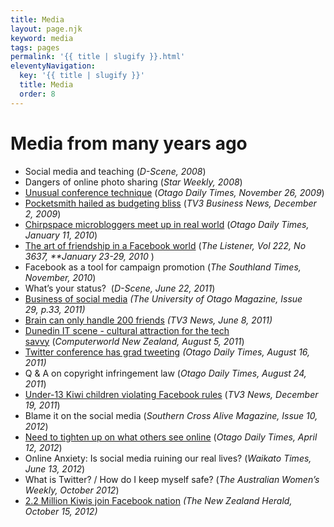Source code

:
 ```yaml
---
title: Media
layout: page.njk
keyword: media
tags: pages
permalink: '{{ title | slugify }}.html'
eleventyNavigation:
  key: '{{ title | slugify }}'
  title: Media
  order: 8
---
```

# Media from many years ago

* Social media and teaching (*D-Scene, 2008*)
* Dangers of online photo sharing (*Star Weekly, 2008*)
* <a target="_blank" href="https://href.li/?http://www.odt.co.nz/on-campus/university-otago/83428/unusual-conference-technique">Unusual conference technique</a>&nbsp;(*Otago Daily Times, November 26, 2009*)
* <a target="new" href="https://href.li/?http://www.3news.co.nz/Pocketsmith-hailed-as-budgeting-bliss-/tabid/369/articleID/132225/cat/41/Default.aspx">Pocketsmith hailed as budgeting bliss</a>&nbsp;(*TV3 Business News, December 2, 2009*)
* <a target="_blank" href="https://href.li/?http://www.odt.co.nz/your-town/dunedin/88591/chirpspace-microbloggers-meet-real-world">Chirpspace microbloggers meet up in real world</a>&nbsp;(*Otago Daily Times, January 11, 2010*)
* [The art of friendship in a Facebook world](https://href.li/?http://www.listener.co.nz/issue/3637/features/14786/the_art_of_friendship_in_a_facebook_world.html)&nbsp;(*The Listener, Vol 222, No 3637, \*\*January 23-29, 2010&nbsp;*)
* Facebook as a tool for campaign promotion (*The Southland Times, November, 2010*)
* What’s your status? &nbsp;(*D-Scene, June 22, 2011*)
* [Business of social media](https://href.li/?http://www.otago.ac.nz/news/otagomagazine/otago020655.pdf)&nbsp;*(The University of Otago Magazine,&nbsp;*Issue 29,*&nbsp;p.33, 2011)*
* <a target="_blank" href="https://href.li/?http://www.3news.co.nz/Brain-can-only-handle-200-friends---research/tabid/1160/articleID/214342/Default.aspx">Brain can only handle 200 friends</a>*&nbsp;(TV3 News, June 8, 2011)*
* <a target="_blank" href="https://href.li/?http://www.computerworld.co.nz/article/495732/dunedin_it_scene_-_cultural_attraction_tech_savvy">Dunedin IT scene - cultural attraction for the tech savvy</a>&nbsp;(*Computerworld New Zealand, August 5, 2011*)
* <a target="_blank" href="https://href.li/?http://www.odt.co.nz/campus/university-otago/173687/twitter-conference-has-grads-tweeting">Twitter conference has grad tweeting</a>&nbsp;*(Otago Daily Times, August 16, 2011)*
* Q & A on copyright infringement law (*Otago Daily Times, August 24, 2011*)
* <a target="_blank" href="https://href.li/?http://www.3news.co.nz/Under-13-Kiwi-children-violating-Facebook-rules/tabid/423/articleID/237138/Default.aspx">Under-13 Kiwi children violating Facebook rules</a>&nbsp;(*TV3 News, December 19, 2011*)
* Blame it on the social media (*Southern Cross Alive Magazine, Issue 10, 2012*)
* <a target="_blank" href="https://href.li/?http://www.odt.co.nz/news/dunedin/205044/need-tighten-what-others-see-online">Need to tighten up on what others see online</a>&nbsp;(*Otago Daily Times, April 12, 2012*)
* Online Anxiety: Is social media ruining our real lives? (*Waikato Times, June 13, 2012*)
* What is Twitter? / How do I keep myself safe? (*The Australian Women’s Weekly, October 2012*)
* <a target="_blank" href="https://href.li/?http://www.nzherald.co.nz/nz/news/article.cfm?c_id=1&amp;objectid=10840496">2.2 Million Kiwis join Facebook nation</a>&nbsp;*(The New Zealand Herald, October 15, 2012)*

────────────────────

● **ABOUT THIS EXERCISE**
Copy the entries exactly. Leave the pictures out.

● **WRITTEN SOLUTION**
Source code

:
 ```yaml
---
title: Media
layout: page.njk
keyword: media
tags: pages
permalink: '{{ title | slugify }}.html'
eleventyNavigation:
  key: '{{ title | slugify }}'
  title: Media
  order: 8
---
```

# Media from many years ago

* Social media and teaching (*D-Scene, 2008*)
* Dangers of online photo sharing (*Star Weekly, 2008*)
* <a target="_blank" href="https://href.li/?http://www.odt.co.nz/on-campus/university-otago/83428/unusual-conference-technique">Unusual conference technique</a>&nbsp;(*Otago Daily Times, November 26, 2009*)
* <a target="new" href="https://href.li/?http://www.3news.co.nz/Pocketsmith-hailed-as-budgeting-bliss-/tabid/369/articleID/132225/cat/41/Default.aspx">Pocketsmith hailed as budgeting bliss</a>&nbsp;(*TV3 Business News, December 2, 2009*)
* <a target="_blank" href="https://href.li/?http://www.odt.co.nz/your-town/dunedin/88591/chirpspace-microbloggers-meet-real-world">Chirpspace microbloggers meet up in real world</a>&nbsp;(*Otago Daily Times, January 11, 2010*)
* [The art of friendship in a Facebook world](https://href.li/?http://www.listener.co.nz/issue/3637/features/14786/the_art_of_friendship_in_a_facebook_world.html)&nbsp;(*The Listener, Vol 222, No 3637, \*\*January 23-29, 2010&nbsp;*)
* Facebook as a tool for campaign promotion (*The Southland Times, November, 2010*)
* What’s your status? &nbsp;(*D-Scene, June 22, 2011*)
* [Business of social media](https://href.li/?http://www.otago.ac.nz/news/otagomagazine/otago020655.pdf)&nbsp;*(The University of Otago Magazine,&nbsp;*Issue 29,*&nbsp;p.33, 2011)*
* <a target="_blank" href="https://href.li/?http://www.3news.co.nz/Brain-can-only-handle-200-friends---research/tabid/1160/articleID/214342/Default.aspx">Brain can only handle 200 friends</a>*&nbsp;(TV3 News, June 8, 2011)*
* <a target="_blank" href="https://href.li/?http://www.computerworld.co.nz/article/495732/dunedin_it_scene_-_cultural_attraction_tech_savvy">Dunedin IT scene - cultural attraction for the tech savvy</a>&nbsp;(*Computerworld New Zealand, August 5, 2011*)
* <a target="_blank" href="https://href.li/?http://www.odt.co.nz/campus/university-otago/173687/twitter-conference-has-grads-tweeting">Twitter conference has grad tweeting</a>&nbsp;*(Otago Daily Times, August 16, 2011)*
* Q & A on copyright infringement law (*Otago Daily Times, August 24, 2011*)
* <a target="_blank" href="https://href.li/?http://www.3news.co.nz/Under-13-Kiwi-children-violating-Facebook-rules/tabid/423/articleID/237138/Default.aspx">Under-13 Kiwi children violating Facebook rules</a>&nbsp;(*TV3 News, December 19, 2011*)
* Blame it on the social media (*Southern Cross Alive Magazine, Issue 10, 2012*)
* <a target="_blank" href="https://href.li/?http://www.odt.co.nz/news/dunedin/205044/need-tighten-what-others-see-online">Need to tighten up on what others see online</a>&nbsp;(*Otago Daily Times, April 12, 2012*)
* Online Anxiety: Is social media ruining our real lives? (*Waikato Times, June 13, 2012*)
* What is Twitter? / How do I keep myself safe? (*The Australian Women’s Weekly, October 2012*)
* <a target="_blank" href="https://href.li/?http://www.nzherald.co.nz/nz/news/article.cfm?c_id=1&amp;objectid=10840496">2.2 Million Kiwis join Facebook nation</a>&nbsp;*(The New Zealand Herald, October 15, 2012)*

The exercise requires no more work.